Given entries: Begin

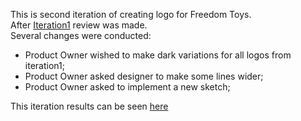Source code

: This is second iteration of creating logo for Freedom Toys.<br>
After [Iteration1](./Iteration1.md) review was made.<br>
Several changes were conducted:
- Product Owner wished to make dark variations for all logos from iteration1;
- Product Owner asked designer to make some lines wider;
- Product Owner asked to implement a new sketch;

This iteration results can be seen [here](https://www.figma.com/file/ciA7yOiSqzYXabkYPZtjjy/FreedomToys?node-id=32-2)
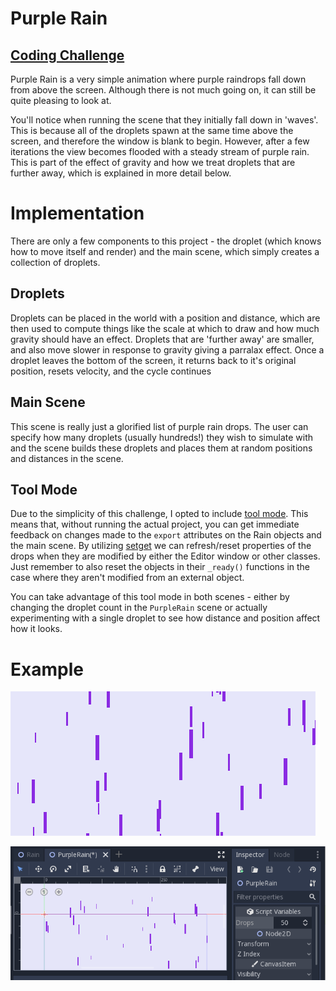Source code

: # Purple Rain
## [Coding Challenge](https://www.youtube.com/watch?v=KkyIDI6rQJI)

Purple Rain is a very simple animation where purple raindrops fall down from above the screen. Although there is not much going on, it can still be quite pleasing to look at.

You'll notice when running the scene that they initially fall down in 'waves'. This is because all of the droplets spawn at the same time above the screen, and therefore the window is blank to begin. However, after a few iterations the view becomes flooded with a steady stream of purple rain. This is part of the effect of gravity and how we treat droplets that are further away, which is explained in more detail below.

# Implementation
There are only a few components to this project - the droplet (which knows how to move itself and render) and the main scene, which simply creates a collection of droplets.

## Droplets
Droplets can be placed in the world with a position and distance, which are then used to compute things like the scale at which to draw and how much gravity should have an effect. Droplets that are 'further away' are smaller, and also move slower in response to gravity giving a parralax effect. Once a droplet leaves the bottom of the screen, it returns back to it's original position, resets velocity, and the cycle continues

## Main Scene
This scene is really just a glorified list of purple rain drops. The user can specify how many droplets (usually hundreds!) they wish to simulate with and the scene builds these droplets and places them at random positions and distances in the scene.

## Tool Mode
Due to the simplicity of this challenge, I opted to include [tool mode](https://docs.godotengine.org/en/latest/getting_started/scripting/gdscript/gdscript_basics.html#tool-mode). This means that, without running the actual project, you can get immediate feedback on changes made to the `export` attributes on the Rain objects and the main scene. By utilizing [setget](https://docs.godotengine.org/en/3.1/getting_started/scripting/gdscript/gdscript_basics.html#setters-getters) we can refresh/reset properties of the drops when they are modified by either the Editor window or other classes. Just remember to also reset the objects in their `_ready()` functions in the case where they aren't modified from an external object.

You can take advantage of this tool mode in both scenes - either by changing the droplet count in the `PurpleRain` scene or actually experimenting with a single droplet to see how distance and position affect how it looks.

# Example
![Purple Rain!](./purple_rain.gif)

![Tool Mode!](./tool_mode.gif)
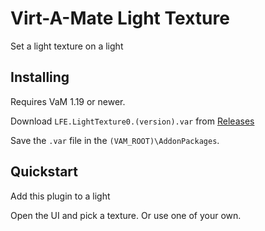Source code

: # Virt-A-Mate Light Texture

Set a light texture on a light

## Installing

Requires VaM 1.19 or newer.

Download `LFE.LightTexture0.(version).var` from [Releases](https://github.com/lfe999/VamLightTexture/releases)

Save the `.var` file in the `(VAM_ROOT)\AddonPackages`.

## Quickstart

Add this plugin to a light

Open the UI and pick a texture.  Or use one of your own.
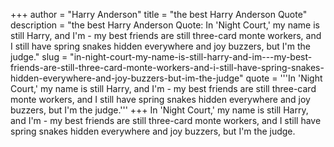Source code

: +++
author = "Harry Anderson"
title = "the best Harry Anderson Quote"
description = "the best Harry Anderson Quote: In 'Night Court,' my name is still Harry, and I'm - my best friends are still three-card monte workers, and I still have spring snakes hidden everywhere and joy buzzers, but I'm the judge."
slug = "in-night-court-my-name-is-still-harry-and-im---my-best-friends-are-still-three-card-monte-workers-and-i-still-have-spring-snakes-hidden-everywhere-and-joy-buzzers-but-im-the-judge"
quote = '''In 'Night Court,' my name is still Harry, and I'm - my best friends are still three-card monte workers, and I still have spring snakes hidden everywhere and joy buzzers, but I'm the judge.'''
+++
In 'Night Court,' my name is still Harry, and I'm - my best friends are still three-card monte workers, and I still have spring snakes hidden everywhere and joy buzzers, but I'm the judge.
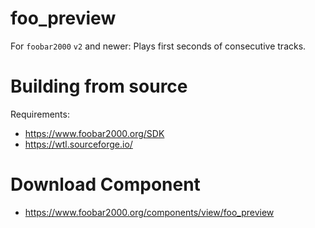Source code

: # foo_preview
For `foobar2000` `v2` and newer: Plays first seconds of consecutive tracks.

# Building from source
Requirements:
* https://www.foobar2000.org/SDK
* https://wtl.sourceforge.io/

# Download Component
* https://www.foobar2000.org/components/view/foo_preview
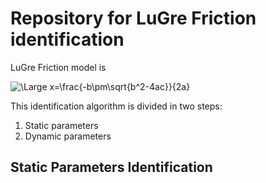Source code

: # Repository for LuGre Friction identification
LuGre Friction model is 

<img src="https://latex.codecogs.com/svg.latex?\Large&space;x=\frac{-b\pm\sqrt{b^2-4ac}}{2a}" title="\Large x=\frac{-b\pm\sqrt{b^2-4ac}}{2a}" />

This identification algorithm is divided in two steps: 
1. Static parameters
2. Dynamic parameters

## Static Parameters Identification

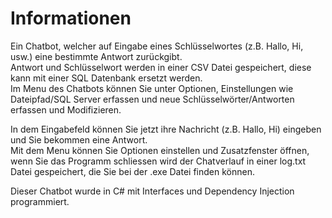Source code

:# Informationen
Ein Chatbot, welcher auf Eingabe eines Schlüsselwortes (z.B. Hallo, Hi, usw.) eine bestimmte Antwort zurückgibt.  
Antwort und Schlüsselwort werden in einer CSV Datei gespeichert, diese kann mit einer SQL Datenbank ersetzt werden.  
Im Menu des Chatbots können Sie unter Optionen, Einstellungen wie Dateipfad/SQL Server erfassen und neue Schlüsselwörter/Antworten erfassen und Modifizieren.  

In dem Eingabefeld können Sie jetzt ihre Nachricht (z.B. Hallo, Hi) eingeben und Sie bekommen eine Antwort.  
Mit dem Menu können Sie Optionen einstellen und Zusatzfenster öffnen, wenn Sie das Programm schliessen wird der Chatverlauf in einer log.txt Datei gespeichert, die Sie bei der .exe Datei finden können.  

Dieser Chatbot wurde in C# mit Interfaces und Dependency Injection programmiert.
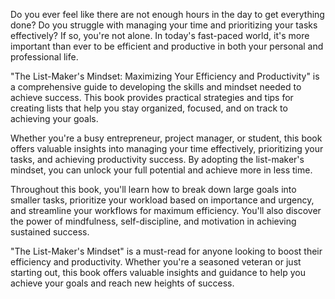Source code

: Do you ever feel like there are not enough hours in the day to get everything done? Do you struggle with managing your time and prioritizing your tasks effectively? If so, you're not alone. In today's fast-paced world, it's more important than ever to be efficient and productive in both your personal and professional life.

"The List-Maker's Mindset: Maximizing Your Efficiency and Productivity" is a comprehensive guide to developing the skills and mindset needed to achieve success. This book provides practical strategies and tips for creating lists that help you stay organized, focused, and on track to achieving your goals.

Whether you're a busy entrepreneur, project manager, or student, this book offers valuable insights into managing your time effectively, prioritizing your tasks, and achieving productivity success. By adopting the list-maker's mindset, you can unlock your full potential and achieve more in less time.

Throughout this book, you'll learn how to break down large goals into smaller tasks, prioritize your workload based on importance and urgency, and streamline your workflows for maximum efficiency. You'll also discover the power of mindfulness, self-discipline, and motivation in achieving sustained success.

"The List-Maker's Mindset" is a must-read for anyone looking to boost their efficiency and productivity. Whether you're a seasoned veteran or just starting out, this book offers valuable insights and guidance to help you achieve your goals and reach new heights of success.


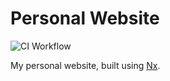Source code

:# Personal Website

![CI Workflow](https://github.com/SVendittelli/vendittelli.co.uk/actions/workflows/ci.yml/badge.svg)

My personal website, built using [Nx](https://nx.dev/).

Given entries: End
Given entries: Begin

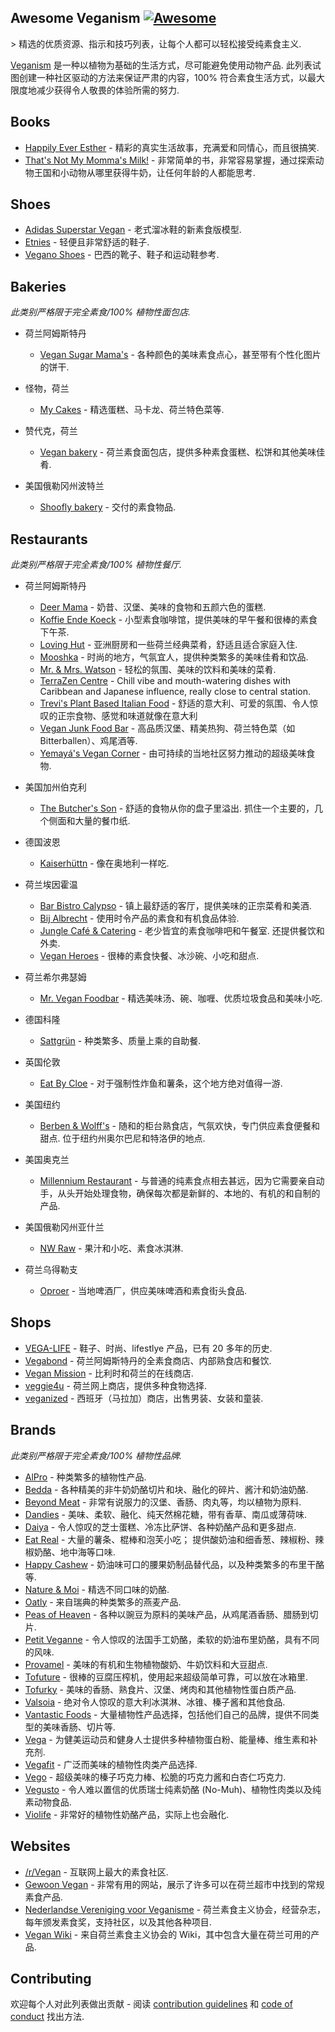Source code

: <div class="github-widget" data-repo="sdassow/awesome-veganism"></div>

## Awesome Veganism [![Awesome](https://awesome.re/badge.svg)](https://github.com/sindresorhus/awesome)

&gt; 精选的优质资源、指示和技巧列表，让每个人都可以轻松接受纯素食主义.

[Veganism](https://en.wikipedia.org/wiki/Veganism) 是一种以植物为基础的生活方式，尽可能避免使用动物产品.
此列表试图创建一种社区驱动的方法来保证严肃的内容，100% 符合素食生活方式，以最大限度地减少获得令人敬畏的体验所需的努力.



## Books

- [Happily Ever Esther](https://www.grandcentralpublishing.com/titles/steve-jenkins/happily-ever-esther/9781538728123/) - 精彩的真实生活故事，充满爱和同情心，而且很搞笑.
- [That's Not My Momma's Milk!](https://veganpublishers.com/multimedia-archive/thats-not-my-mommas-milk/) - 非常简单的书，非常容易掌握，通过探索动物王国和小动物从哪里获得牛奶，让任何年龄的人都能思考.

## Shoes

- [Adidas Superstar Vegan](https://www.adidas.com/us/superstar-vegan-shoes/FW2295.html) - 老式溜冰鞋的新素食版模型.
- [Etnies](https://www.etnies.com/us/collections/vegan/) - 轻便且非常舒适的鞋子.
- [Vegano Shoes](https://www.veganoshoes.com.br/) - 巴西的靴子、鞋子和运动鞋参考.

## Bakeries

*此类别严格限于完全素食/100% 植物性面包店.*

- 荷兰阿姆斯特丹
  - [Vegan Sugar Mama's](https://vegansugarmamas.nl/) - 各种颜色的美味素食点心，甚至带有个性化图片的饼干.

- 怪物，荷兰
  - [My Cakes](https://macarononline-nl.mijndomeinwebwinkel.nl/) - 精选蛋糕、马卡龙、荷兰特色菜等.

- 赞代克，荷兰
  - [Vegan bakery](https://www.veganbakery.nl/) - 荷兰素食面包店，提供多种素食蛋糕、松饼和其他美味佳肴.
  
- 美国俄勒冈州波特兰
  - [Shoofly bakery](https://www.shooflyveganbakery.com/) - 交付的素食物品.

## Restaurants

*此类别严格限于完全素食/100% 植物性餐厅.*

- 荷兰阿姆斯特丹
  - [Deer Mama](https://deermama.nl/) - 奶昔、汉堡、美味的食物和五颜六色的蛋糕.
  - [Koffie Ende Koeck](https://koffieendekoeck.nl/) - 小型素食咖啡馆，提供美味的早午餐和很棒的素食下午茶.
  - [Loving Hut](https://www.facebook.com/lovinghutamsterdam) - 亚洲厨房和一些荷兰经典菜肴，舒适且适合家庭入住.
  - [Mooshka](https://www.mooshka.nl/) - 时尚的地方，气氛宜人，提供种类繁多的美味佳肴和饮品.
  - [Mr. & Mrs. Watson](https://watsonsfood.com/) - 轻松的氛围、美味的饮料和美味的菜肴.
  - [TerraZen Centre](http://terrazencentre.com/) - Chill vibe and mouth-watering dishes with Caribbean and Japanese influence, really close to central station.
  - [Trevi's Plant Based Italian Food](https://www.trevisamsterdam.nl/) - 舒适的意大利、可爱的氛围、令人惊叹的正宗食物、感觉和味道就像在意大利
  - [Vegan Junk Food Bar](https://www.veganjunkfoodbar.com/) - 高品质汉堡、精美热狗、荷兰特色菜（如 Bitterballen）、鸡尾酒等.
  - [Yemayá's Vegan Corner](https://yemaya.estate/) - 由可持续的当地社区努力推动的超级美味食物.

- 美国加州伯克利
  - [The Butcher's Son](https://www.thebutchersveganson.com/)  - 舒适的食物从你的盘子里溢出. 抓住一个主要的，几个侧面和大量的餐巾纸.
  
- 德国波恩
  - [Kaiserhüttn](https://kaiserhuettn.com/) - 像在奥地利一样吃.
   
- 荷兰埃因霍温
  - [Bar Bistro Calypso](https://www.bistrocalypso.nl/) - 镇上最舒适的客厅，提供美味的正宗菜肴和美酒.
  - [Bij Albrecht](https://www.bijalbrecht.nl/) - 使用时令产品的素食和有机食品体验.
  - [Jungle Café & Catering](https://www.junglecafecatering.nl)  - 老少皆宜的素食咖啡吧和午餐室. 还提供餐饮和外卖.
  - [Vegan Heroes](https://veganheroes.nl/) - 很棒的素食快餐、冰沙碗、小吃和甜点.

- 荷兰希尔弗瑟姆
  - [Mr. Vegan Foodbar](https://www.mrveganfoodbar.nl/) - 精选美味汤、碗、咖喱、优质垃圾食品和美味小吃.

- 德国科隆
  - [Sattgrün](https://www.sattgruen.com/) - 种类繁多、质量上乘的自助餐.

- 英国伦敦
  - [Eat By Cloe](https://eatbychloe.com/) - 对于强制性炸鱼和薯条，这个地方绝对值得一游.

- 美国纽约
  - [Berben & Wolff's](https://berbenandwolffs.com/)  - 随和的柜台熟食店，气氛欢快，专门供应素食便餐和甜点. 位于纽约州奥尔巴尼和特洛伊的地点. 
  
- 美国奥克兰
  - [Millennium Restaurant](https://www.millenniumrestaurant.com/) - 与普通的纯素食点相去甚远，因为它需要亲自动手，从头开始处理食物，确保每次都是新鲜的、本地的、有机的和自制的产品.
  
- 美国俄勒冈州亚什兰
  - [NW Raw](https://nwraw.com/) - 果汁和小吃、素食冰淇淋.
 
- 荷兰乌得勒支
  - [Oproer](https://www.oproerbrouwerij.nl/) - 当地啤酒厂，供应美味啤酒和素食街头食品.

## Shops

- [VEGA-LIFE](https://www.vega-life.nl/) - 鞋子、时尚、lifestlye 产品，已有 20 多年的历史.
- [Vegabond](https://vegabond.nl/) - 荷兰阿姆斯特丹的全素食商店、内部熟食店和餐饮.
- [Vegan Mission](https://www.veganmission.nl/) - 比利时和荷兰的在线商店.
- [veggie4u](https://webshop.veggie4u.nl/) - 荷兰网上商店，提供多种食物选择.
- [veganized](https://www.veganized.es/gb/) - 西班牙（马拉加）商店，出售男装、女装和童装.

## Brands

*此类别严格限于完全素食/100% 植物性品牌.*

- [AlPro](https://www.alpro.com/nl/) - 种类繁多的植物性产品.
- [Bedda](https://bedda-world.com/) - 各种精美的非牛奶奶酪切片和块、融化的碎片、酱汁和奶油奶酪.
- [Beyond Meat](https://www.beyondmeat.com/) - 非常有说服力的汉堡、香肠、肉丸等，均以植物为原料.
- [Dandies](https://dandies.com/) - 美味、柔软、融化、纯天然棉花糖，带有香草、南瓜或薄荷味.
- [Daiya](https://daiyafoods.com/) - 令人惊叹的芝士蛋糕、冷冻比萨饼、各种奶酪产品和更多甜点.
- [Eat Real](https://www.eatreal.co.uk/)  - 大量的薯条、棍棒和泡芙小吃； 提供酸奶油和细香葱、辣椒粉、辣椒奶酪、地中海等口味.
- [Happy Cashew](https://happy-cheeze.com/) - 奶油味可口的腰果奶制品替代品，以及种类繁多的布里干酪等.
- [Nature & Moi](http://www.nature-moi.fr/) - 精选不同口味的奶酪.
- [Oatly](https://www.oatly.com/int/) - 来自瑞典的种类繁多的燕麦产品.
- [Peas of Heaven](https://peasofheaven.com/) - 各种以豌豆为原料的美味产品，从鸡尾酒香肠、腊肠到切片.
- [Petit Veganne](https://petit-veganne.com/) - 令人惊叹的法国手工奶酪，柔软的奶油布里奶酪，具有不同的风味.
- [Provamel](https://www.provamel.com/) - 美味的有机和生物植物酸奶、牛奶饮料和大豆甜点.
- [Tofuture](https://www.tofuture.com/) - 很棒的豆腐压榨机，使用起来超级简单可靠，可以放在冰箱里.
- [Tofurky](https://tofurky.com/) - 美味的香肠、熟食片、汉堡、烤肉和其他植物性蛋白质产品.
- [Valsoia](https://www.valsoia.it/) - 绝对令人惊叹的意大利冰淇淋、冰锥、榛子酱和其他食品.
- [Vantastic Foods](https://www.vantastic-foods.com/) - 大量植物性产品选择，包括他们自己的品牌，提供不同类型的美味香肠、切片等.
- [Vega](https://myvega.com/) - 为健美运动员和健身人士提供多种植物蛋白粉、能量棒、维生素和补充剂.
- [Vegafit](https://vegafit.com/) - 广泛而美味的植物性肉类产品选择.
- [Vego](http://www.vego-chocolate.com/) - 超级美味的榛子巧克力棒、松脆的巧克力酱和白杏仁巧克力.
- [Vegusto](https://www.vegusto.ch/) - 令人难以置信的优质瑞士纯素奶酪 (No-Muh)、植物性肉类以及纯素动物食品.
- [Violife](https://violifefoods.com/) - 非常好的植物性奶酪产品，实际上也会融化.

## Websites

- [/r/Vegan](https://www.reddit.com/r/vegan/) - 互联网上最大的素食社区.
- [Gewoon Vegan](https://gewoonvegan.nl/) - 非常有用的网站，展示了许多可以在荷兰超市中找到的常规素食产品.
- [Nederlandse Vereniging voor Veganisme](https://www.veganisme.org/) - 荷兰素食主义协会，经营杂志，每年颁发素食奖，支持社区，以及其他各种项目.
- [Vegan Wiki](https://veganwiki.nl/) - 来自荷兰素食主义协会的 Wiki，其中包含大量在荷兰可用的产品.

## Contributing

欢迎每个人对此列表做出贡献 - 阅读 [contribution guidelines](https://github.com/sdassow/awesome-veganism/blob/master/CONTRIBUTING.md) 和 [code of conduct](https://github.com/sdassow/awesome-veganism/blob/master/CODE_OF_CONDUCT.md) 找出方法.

Given entries: End

§ **Activity**: Among the lines of the records, copy out each one that contains the word "changes".

§ **Your response**:
Several changes were conducted:
Due to the simplicity of this challenge, I opted to include [tool mode](https://docs.godotengine.org/en/latest/getting_started/scripting/gdscript/gdscript_basics.html#tool-mode). This means that, without running the actual project, you can get immediate feedback on changes made to the `export` attributes on the Rain objects and the main scene. By utilizing [setget](https://docs.godotengine.org/en/3.1/getting_started/scripting/gdscript/gdscript_basics.html#setters-getters) we can refresh/reset properties of the drops when they are modified by either the Editor window or other classes. Just remember to also reset the objects in their `_ready()` functions in the case where they aren't modified from an external object.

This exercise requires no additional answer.